Number 145 "The Way I Made You Feel" by Ed Kuepper
Peak: number 144
Peak date: 25 May 1992
Weeks in top 150: 2 weeks
 
Born in West Germany, but based in Australia, Ed Kuepper was a founding member and guitarist of seminal punk band The Saints, formed in 1973.  The Saints first appeared on the Australian chart with their debut single "(I'm) Stranded" (number 98, March 1977).
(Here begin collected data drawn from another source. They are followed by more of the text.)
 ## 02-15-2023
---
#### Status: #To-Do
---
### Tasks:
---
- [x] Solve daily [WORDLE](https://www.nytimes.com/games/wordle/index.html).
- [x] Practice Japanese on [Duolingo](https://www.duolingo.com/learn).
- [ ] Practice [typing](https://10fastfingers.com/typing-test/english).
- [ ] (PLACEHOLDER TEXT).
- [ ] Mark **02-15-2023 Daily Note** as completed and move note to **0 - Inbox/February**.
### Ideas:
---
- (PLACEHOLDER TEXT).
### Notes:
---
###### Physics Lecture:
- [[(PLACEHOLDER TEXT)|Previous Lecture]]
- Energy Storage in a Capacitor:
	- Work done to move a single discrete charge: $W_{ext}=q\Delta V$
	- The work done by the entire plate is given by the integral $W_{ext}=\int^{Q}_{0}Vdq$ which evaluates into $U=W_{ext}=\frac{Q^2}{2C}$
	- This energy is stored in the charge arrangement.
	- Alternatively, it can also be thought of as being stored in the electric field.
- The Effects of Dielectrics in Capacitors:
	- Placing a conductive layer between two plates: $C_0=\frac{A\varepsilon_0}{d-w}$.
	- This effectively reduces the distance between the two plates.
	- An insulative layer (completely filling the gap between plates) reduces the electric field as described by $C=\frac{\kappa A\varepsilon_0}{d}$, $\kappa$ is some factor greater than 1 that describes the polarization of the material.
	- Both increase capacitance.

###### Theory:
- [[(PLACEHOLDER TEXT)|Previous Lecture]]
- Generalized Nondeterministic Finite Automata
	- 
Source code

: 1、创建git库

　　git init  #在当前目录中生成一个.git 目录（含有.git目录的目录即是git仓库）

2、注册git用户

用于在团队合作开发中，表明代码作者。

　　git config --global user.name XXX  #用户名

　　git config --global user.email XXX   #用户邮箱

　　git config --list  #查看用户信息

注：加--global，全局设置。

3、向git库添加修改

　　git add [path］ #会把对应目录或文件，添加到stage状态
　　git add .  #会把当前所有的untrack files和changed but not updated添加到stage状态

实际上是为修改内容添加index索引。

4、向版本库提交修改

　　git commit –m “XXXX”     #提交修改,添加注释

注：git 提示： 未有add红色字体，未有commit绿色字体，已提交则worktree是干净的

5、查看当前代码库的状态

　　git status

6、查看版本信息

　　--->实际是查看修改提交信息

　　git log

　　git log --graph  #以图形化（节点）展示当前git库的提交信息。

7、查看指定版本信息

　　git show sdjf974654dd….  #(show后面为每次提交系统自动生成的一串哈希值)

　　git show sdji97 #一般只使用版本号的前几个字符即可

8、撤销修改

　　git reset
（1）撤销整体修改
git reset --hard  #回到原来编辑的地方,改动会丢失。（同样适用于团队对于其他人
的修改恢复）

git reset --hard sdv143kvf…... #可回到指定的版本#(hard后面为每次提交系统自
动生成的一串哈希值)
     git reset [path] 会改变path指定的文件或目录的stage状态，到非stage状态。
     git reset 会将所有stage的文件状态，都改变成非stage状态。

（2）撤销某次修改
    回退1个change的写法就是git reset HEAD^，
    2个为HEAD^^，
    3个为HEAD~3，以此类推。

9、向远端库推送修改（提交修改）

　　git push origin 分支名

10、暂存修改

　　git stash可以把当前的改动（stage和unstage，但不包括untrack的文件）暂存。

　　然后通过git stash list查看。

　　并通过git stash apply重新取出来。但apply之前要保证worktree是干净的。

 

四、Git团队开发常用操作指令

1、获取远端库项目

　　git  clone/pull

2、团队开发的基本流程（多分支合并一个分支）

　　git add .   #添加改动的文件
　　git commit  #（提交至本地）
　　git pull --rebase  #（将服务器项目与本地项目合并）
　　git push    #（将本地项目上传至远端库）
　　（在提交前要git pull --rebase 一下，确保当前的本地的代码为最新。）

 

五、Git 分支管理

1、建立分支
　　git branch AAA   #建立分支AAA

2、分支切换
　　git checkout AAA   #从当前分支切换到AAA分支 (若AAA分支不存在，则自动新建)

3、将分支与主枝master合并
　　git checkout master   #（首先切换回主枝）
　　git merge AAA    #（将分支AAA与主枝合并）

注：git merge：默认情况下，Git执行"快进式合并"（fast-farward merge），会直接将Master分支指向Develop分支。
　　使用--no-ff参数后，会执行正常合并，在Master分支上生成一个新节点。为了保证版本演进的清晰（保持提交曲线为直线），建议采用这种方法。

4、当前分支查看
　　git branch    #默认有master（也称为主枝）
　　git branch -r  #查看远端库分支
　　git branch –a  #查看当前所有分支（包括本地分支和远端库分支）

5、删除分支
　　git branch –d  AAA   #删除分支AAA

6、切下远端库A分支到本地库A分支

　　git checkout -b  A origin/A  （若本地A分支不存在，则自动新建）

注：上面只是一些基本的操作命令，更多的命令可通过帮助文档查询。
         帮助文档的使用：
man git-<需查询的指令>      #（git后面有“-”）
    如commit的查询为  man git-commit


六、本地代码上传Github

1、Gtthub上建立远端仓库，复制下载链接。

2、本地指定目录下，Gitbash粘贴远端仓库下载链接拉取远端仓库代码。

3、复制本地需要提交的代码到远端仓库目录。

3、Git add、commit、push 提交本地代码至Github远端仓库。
Ed left the band in 1979, before The Saints scored their biggest hit with "Just Like Fire Would" (number 29, April 1986).

Ed's debut solo album Electrical Storm was released in September 1985, but missed the national top 100.  Ed scored his first charting single with "Nothing Changes in My House" (number 99, January 1988).  His biggest solo 'hit' in Australia was "If I Had a Ticket" (number 72, April 1994).

"The Way I Made You Feel" appeared on Ed's fifth solo studio album Honey Steel's Gold (number 28, March 1992).

We will next see Ed in July 1992.
 

 
Number 147 "Play Dinosaur" by Degenerates
Peak: number 142
Peak date: 1 June 1992
Weeks in top 150: 4 weeks

We last saw Australian band Degenerates in 1991.  "Play Dinosaur" was the title track from the band's debut album Play Dinosaur, which, as with Atomic Dining Club above, had three separate release dates listed in The ARIA Report (June, July and August 1992), and missed the top 150.
 
"Play Dinosaur" performed significantly better on the Australian Music Report singles chart, where it reached number 68.  I have to wonder why a single peaked 74 places higher on the AMR chart...
 
This would be Degenerates' final top 150 entry, though they released a second album Outspoken in March 1993.



Bubbling WAY down under:
 
Number 189 "Bang" by Blur
Peak: number 189
Peak date: 18 May 1992
Weeks on chart: 1 week
 
We last saw English band Blur in 1991.  "Bang" was the second single released from the band's debut album Leisure (number 142, April 1992) in Australia.

Internationally, "Bang" peaked at number 24 in the UK in August 1991, and number 21 in Ireland in August 1991.  The single also peaked at number 40 on the US Billboard Dance Club songs chart in June 1992 - for what that is worth (not much, in my book).  This was classified as dance music in the US?!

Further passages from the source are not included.